WORK TO COMPLETE: This exercise requires an exact output of the listing, images omitted.

THE DATA:

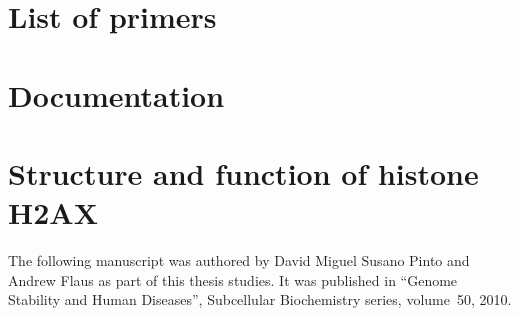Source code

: \chapter{List of primers}
  \label{app:primers}

\chapter{Documentation}
  \label{app:pod-doc}
  

\chapter{Structure and function of histone H2AX}
  \label{app:h2ax-review}

  The following manuscript was authored by David Miguel Susano Pinto and
  Andrew Flaus as part of this thesis studies. It was published in ``Genome
  Stability and Human Diseases'', Subcellular Biochemistry series, volume~50,
  2010.

  
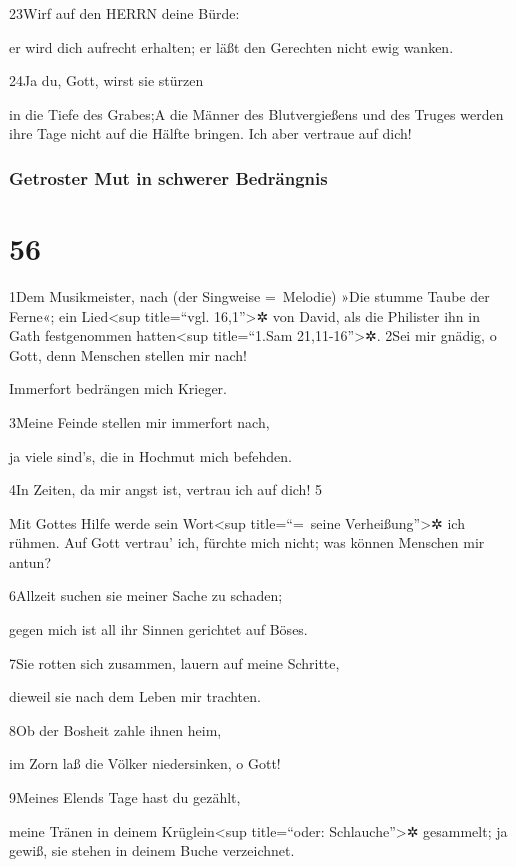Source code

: 23Wirf auf den HERRN deine Bürde:

er wird dich aufrecht erhalten; er läßt den Gerechten nicht ewig wanken.

24Ja du, Gott, wirst sie stürzen

in die Tiefe des Grabes;{A} die Männer des Blutvergießens und des Truges
werden ihre Tage nicht auf die Hälfte bringen. Ich aber vertraue auf
dich!

\hypertarget{getroster-mut-in-schwerer-bedruxe4ngnis}{%
\subsubsection{Getroster Mut in schwerer
Bedrängnis}\label{getroster-mut-in-schwerer-bedruxe4ngnis}}

\hypertarget{section-55}{%
\section{56}\label{section-55}}

1Dem Musikmeister, nach (der Singweise =~Melodie) »Die stumme Taube der
Ferne«; ein Lied\textless sup title=``vgl. 16,1''\textgreater✲ von
David, als die Philister ihn in Gath festgenommen hatten\textless sup
title=``1.Sam 21,11-16''\textgreater✲. 2Sei mir gnädig, o Gott, denn
Menschen stellen mir nach!

Immerfort bedrängen mich Krieger.

3Meine Feinde stellen mir immerfort nach,

ja viele sind's, die in Hochmut mich befehden.

4In Zeiten, da mir angst ist, vertrau ich auf dich! 5

Mit Gottes Hilfe werde sein Wort\textless sup title=``=~seine
Verheißung''\textgreater✲ ich rühmen. Auf Gott vertrau' ich, fürchte
mich nicht; was können Menschen mir antun?

6Allzeit suchen sie meiner Sache zu schaden;

gegen mich ist all ihr Sinnen gerichtet auf Böses.

7Sie rotten sich zusammen, lauern auf meine Schritte,

dieweil sie nach dem Leben mir trachten.

8Ob der Bosheit zahle ihnen heim,

im Zorn laß die Völker niedersinken, o Gott!

9Meines Elends Tage hast du gezählt,

meine Tränen in deinem Krüglein\textless sup title=``oder:
Schlauche''\textgreater✲ gesammelt; ja gewiß, sie stehen in deinem Buche
verzeichnet.

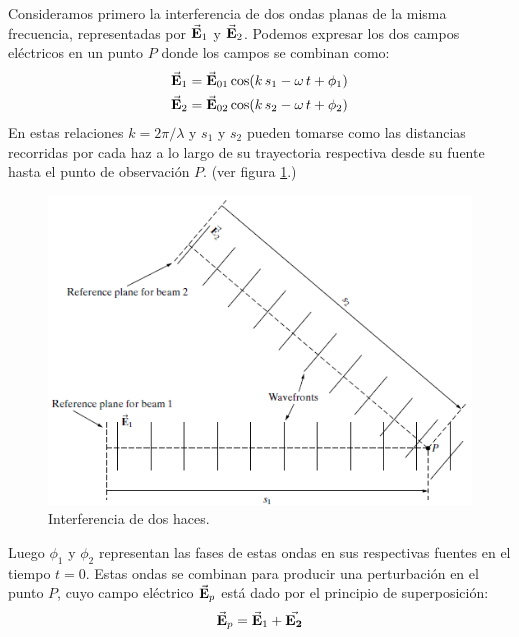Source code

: \documentclass[14pt]{extarticle}
\begin{document}
Consideramos primero la interferencia de dos ondas planas de la misma frecuencia, representadas por $\va{E}_{1}$ y $\va{E}_{2}$. Podemos expresar los dos campos eléctricos en un punto $P$ donde los campos se combinan como:
\begin{eqnarray}
\va{E}_{1} &= \va{E}_{01} \cos (k \,s_{1} - \omega \, t + \phi_{1}) \label{eq:ecuacion_07_01} \\
\va{E}_{2} &= \va{E}_{02} \cos (k \,s_{2} - \omega \, t + \phi_{2}) \label{eq:ecuacion_07_02}
\end{eqnarray}
En estas relaciones $k = 2 \pi / \lambda$ y $s_{1}$ y $s_{2}$ pueden tomarse como las distancias recorridas por cada haz a lo largo de su trayectoria respectiva desde su fuente hasta el punto de observación $P$. (ver figura \ref{fig:figura_07_01}.)
\begin{figure}[H]
    \centering
    \includegraphics[scale=0.7]{Imagenes/Interferencia2_01.png}
    \caption{Interferencia de dos haces.}
    \label{fig:figura_07_01}
\end{figure}
Luego $\phi_{1}$ y $\phi_{2}$ representan las fases de estas ondas en sus respectivas fuentes en el tiempo $t = 0$. Estas ondas se combinan para producir una perturbación en el punto $P$, cuyo campo eléctrico $\va{E}_{p}$ está dado por el principio de superposición:
\begin{align*}
\va{E}_{p} = \va{E}_{1} + \va{E_{2}}
\end{align*}
\end{document}
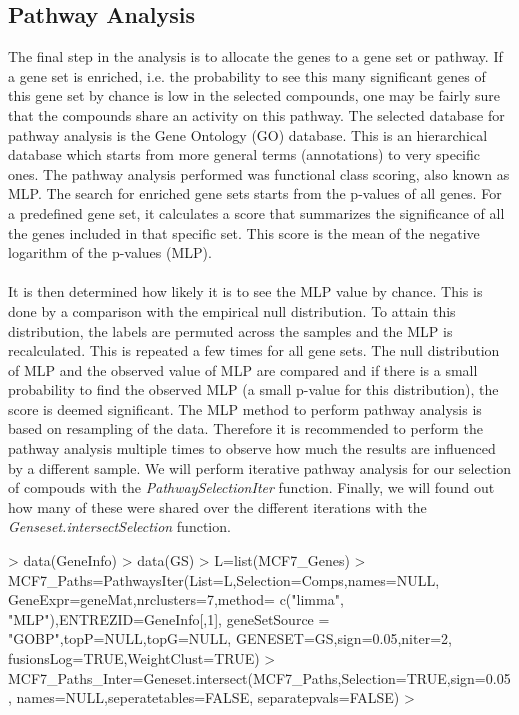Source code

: \documentclass[a4paper]{article}
\begin{document}
\subsection{Pathway Analysis}
The final step in the analysis is to allocate the genes to a gene set or
pathway. If a gene set is enriched, i.e. the probability to see this many
significant genes of this gene set by chance is low in the selected compounds,
one may be fairly sure that the compounds share an activity on this pathway.
The selected database for pathway analysis is the Gene Ontology (GO) database.
This is an hierarchical database which starts from more general terms
(annotations) to very specific ones. The pathway analysis performed was
functional class scoring, also known as MLP. The search for enriched gene sets
starts from the p-values of all genes. For a predefined gene set, it calculates
a score that summarizes the significance of all the genes included in that
specific set. This score is the mean of the negative logarithm of the p-values
(MLP).\\ \\
It is then determined how likely it is to see the MLP value by chance. This is
done by a comparison with the empirical null distribution. To attain this
distribution, the labels are permuted across the samples and the MLP is
recalculated. This is repeated a few times for all gene sets. The null
distribution of MLP and the observed value of MLP are compared and if there is a
small probability to find the observed MLP (a small p-value for this
distribution), the score is deemed significant. The MLP method to perform
pathway analysis is based on resampling of the data. Therefore it is recommended
to perform the pathway analysis multiple times to observe how much the results
are influenced by a different sample. We will perform iterative pathway analysis
for our selection of compouds with the {\it PathwaySelectionIter} function.
Finally, we will found out how many of these were shared over the different
iterations with the {\it Genseset.intersectSelection} function.
\begin{Schunk}
\begin{Sinput}
> data(GeneInfo)
> data(GS)
> L=list(MCF7_Genes)
> MCF7_Paths=PathwaysIter(List=L,Selection=Comps,names=NULL,
                         GeneExpr=geneMat,nrclusters=7,method=
                         c("limma", "MLP"),ENTREZID=GeneInfo[,1],
                         geneSetSource = "GOBP",topP=NULL,topG=NULL,
                         GENESET=GS,sign=0.05,niter=2,
                         fusionsLog=TRUE,WeightClust=TRUE)
> MCF7_Paths_Inter=Geneset.intersect(MCF7_Paths,Selection=TRUE,sign=0.05,
                                    names=NULL,seperatetables=FALSE,
                                    separatepvals=FALSE)
> 
\end{Sinput}
\end{Schunk}
\newpage
\end{document}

SOLUTION TO THIS PROBLEM:
Source code

: \chapter{List of primers}
  \label{app:primers}

\chapter{Documentation}
  \label{app:pod-doc}
  

\chapter{Structure and function of histone H2AX}
  \label{app:h2ax-review}

  The following manuscript was authored by David Miguel Susano Pinto and
  Andrew Flaus as part of this thesis studies. It was published in ``Genome
  Stability and Human Diseases'', Subcellular Biochemistry series, volume~50,
  2010.

  
Source code

: 23Wirf auf den HERRN deine Bürde:

er wird dich aufrecht erhalten; er läßt den Gerechten nicht ewig wanken.

24Ja du, Gott, wirst sie stürzen

in die Tiefe des Grabes;{A} die Männer des Blutvergießens und des Truges
werden ihre Tage nicht auf die Hälfte bringen. Ich aber vertraue auf
dich!

\hypertarget{getroster-mut-in-schwerer-bedruxe4ngnis}{%
\subsubsection{Getroster Mut in schwerer
Bedrängnis}\label{getroster-mut-in-schwerer-bedruxe4ngnis}}

\hypertarget{section-55}{%
\section{56}\label{section-55}}

1Dem Musikmeister, nach (der Singweise =~Melodie) »Die stumme Taube der
Ferne«; ein Lied\textless sup title=``vgl. 16,1''\textgreater✲ von
David, als die Philister ihn in Gath festgenommen hatten\textless sup
title=``1.Sam 21,11-16''\textgreater✲. 2Sei mir gnädig, o Gott, denn
Menschen stellen mir nach!

Immerfort bedrängen mich Krieger.

3Meine Feinde stellen mir immerfort nach,

ja viele sind's, die in Hochmut mich befehden.

4In Zeiten, da mir angst ist, vertrau ich auf dich! 5

Mit Gottes Hilfe werde sein Wort\textless sup title=``=~seine
Verheißung''\textgreater✲ ich rühmen. Auf Gott vertrau' ich, fürchte
mich nicht; was können Menschen mir antun?

6Allzeit suchen sie meiner Sache zu schaden;

gegen mich ist all ihr Sinnen gerichtet auf Böses.

7Sie rotten sich zusammen, lauern auf meine Schritte,

dieweil sie nach dem Leben mir trachten.

8Ob der Bosheit zahle ihnen heim,

im Zorn laß die Völker niedersinken, o Gott!

9Meines Elends Tage hast du gezählt,

meine Tränen in deinem Krüglein\textless sup title=``oder:
Schlauche''\textgreater✲ gesammelt; ja gewiß, sie stehen in deinem Buche
verzeichnet.

Source code

: \documentclass[14pt]{extarticle}
\begin{document}
Consideramos primero la interferencia de dos ondas planas de la misma frecuencia, representadas por $\va{E}_{1}$ y $\va{E}_{2}$. Podemos expresar los dos campos eléctricos en un punto $P$ donde los campos se combinan como:
\begin{eqnarray}
\va{E}_{1} &= \va{E}_{01} \cos (k \,s_{1} - \omega \, t + \phi_{1}) \label{eq:ecuacion_07_01} \\
\va{E}_{2} &= \va{E}_{02} \cos (k \,s_{2} - \omega \, t + \phi_{2}) \label{eq:ecuacion_07_02}
\end{eqnarray}
En estas relaciones $k = 2 \pi / \lambda$ y $s_{1}$ y $s_{2}$ pueden tomarse como las distancias recorridas por cada haz a lo largo de su trayectoria respectiva desde su fuente hasta el punto de observación $P$. (ver figura \ref{fig:figura_07_01}.)
\begin{figure}[H]
    \centering
    \includegraphics[scale=0.7]{Imagenes/Interferencia2_01.png}
    \caption{Interferencia de dos haces.}
    \label{fig:figura_07_01}
\end{figure}
Luego $\phi_{1}$ y $\phi_{2}$ representan las fases de estas ondas en sus respectivas fuentes en el tiempo $t = 0$. Estas ondas se combinan para producir una perturbación en el punto $P$, cuyo campo eléctrico $\va{E}_{p}$ está dado por el principio de superposición:
\begin{align*}
\va{E}_{p} = \va{E}_{1} + \va{E_{2}}
\end{align*}
\end{document}
Source code

: \documentclass[a4paper]{article}
\begin{document}
\subsection{Pathway Analysis}
The final step in the analysis is to allocate the genes to a gene set or
pathway. If a gene set is enriched, i.e. the probability to see this many
significant genes of this gene set by chance is low in the selected compounds,
one may be fairly sure that the compounds share an activity on this pathway.
The selected database for pathway analysis is the Gene Ontology (GO) database.
This is an hierarchical database which starts from more general terms
(annotations) to very specific ones. The pathway analysis performed was
functional class scoring, also known as MLP. The search for enriched gene sets
starts from the p-values of all genes. For a predefined gene set, it calculates
a score that summarizes the significance of all the genes included in that
specific set. This score is the mean of the negative logarithm of the p-values
(MLP).\\ \\
It is then determined how likely it is to see the MLP value by chance. This is
done by a comparison with the empirical null distribution. To attain this
distribution, the labels are permuted across the samples and the MLP is
recalculated. This is repeated a few times for all gene sets. The null
distribution of MLP and the observed value of MLP are compared and if there is a
small probability to find the observed MLP (a small p-value for this
distribution), the score is deemed significant. The MLP method to perform
pathway analysis is based on resampling of the data. Therefore it is recommended
to perform the pathway analysis multiple times to observe how much the results
are influenced by a different sample. We will perform iterative pathway analysis
for our selection of compouds with the {\it PathwaySelectionIter} function.
Finally, we will found out how many of these were shared over the different
iterations with the {\it Genseset.intersectSelection} function.
\begin{Schunk}
\begin{Sinput}
> data(GeneInfo)
> data(GS)
> L=list(MCF7_Genes)
> MCF7_Paths=PathwaysIter(List=L,Selection=Comps,names=NULL,
                         GeneExpr=geneMat,nrclusters=7,method=
                         c("limma", "MLP"),ENTREZID=GeneInfo[,1],
                         geneSetSource = "GOBP",topP=NULL,topG=NULL,
                         GENESET=GS,sign=0.05,niter=2,
                         fusionsLog=TRUE,WeightClust=TRUE)
> MCF7_Paths_Inter=Geneset.intersect(MCF7_Paths,Selection=TRUE,sign=0.05,
                                    names=NULL,seperatetables=FALSE,
                                    separatepvals=FALSE)
> 
\end{Sinput}
\end{Schunk}
\newpage
\end{document}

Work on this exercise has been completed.